ACC1 and ACC2 are involved in producing malonyl-CoA, which is key to
the formation of fatty acids and to fat burning. Wakil, chairman of
Baylor’s department of biochemistry and molecular biology, and his
colleagues found that there are two pools of malonyl-CoA in the cell.
The one in which ACC1 is important is critical to the formation of the
long carbon chain component of fatty acids. The other pool associated
with ACC2 regulates the transfer of fatty acids to the mitochondria,
the cell’s powerhouse. Without AAC2, fat burns continuously in the
ACC2 was identified in Wakil’s laboratory in 1989 where researchers
sequenced its DNA and located it on the chromosome. To determine the
different effects of ACC1 and ACC2, Wakil and his colleagues created
two forms of "knock-out" mice. The mice that lacked ACC1 died as
embryos, demonstrating the value of fat in development.
"However, the mice genetically engineered to lack ACC2 seem very happy,
live and breed well," Wakil said. The difference was that they ate
more, weighed less and accumulated less fat than the normal animals.
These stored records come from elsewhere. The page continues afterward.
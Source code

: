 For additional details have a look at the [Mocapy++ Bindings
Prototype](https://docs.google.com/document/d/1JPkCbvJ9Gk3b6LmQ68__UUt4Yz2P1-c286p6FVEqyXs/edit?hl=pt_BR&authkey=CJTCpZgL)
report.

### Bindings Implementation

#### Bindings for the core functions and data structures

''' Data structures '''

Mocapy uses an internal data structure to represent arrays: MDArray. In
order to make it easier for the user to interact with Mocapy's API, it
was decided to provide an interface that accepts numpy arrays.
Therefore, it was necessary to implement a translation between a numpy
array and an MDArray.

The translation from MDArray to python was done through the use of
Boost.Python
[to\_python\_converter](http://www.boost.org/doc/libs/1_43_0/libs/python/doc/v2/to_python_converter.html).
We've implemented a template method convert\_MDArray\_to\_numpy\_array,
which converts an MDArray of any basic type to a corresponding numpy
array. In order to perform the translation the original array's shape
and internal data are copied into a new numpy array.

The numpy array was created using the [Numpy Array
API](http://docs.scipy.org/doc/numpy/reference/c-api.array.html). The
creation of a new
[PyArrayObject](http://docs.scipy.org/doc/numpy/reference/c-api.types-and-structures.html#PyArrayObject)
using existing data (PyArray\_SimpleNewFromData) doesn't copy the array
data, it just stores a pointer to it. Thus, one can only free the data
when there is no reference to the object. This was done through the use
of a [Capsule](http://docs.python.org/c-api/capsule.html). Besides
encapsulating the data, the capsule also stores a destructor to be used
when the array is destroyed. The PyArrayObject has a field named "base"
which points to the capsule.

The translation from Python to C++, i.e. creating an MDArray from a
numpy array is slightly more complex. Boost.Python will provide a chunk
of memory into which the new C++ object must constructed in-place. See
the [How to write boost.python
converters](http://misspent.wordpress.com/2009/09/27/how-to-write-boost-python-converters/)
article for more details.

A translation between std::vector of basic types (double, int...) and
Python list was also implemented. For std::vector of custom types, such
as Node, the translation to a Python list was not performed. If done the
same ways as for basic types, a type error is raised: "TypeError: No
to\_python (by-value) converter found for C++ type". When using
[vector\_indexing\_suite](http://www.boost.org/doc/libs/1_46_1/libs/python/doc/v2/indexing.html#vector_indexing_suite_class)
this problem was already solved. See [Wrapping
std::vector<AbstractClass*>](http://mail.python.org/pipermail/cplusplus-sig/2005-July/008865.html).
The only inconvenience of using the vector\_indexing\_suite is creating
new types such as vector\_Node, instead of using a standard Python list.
Studies demonstrated that the ACC2-deficient mice had nearly
one-half the fat of the normal mice. The fatty livers of normal mice
looked pale compared to the bright red, virtually fat-free livers of
the genetically engineered animals.
In one study, the researchers gave the ACC2-deficient mice insulin,
which is produced in response to eating carbohydrates. In a normal
system, insulin stimulates production of an enzyme that activates ACC1
and ACC2, increasing the production of fatty acids and inhibiting the
burning of fat. However, in the ACC2-deficient mouse, "fat oxidation
continues in the presence of insulin," Wakil said.
"This enzyme ACC2 could be a target for generating drugs that
could regulate the burning of fat," Wakil said. "It could be important
in the regulation of obesity, treatment of diabetes and eventually even
the utilization and accumulation of fat, which could affect diseases
such as atherosclerosis."
Co-authors were Drs. Lutfi Abu-Elheiga and K.A.H. Abo-Hashema in collaboration with Martin M. Matzuk.
Baylor College Of Medicine. April 2001.